Records from a collection -
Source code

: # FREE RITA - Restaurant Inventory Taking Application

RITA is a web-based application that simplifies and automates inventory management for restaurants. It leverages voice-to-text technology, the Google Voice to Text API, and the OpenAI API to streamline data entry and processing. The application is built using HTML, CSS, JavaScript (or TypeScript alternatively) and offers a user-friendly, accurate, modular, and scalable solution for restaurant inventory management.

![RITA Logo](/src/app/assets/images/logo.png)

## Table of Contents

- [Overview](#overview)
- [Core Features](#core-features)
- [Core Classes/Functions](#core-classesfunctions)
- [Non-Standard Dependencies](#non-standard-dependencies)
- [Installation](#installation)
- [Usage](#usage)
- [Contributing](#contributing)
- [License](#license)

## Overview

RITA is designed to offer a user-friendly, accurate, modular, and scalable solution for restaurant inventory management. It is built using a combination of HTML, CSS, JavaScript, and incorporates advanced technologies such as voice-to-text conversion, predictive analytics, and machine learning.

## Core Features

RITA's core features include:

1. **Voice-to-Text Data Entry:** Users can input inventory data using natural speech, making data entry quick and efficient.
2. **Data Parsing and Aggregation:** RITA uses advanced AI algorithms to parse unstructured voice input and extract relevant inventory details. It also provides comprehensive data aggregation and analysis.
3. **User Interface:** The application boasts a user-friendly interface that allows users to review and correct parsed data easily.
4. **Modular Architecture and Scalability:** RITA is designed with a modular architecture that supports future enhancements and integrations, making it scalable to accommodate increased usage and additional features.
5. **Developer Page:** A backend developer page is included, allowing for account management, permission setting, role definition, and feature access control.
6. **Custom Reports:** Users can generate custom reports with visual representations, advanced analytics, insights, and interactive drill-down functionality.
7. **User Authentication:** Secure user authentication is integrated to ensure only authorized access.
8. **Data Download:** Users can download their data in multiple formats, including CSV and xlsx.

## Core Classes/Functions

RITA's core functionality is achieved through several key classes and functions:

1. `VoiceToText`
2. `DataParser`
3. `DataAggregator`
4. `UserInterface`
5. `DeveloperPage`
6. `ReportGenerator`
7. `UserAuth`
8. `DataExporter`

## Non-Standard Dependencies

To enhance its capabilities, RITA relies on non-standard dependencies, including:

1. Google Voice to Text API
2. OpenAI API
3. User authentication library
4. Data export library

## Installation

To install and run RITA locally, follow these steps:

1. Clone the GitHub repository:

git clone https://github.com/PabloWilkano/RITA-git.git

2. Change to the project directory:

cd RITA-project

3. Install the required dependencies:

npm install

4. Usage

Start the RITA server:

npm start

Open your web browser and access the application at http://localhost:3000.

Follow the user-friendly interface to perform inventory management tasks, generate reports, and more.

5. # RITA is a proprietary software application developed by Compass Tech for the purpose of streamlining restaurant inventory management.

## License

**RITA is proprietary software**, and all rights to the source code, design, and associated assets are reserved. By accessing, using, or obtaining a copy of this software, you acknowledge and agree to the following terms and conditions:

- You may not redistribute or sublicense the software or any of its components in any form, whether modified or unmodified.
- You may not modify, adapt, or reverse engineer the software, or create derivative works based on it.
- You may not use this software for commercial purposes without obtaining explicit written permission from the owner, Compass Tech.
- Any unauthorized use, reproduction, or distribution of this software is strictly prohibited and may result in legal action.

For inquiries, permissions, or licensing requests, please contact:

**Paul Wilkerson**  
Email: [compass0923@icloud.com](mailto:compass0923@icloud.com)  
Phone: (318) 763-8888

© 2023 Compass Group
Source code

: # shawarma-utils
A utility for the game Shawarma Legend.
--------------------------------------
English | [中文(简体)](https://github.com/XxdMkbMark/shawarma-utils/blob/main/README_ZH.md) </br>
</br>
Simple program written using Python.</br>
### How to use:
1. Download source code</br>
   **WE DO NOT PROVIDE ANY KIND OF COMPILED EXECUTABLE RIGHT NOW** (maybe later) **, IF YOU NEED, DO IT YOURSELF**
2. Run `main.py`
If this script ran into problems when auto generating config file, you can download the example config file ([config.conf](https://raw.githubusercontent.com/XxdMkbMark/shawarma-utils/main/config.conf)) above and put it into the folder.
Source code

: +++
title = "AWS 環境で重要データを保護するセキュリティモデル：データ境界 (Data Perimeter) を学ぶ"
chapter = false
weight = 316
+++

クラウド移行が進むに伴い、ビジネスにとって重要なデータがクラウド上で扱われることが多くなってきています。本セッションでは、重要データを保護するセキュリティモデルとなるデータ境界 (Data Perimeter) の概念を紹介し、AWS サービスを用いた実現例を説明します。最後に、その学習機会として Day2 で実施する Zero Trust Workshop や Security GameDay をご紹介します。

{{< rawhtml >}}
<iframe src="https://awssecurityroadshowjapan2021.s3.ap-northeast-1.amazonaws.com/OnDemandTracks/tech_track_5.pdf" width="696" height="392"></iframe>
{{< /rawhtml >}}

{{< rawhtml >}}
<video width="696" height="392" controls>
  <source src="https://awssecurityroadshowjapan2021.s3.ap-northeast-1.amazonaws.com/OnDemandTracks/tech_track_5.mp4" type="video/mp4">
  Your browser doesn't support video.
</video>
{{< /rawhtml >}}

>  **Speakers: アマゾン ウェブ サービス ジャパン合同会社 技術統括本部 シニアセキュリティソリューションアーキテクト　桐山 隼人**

What you need to do -
Check each line of the entries above for the word "written". List the ones that have it.

Reply to the exercise -
- You may not use this software for commercial purposes without obtaining explicit written permission from the owner, Compass Tech.
Simple program written using Python.</br>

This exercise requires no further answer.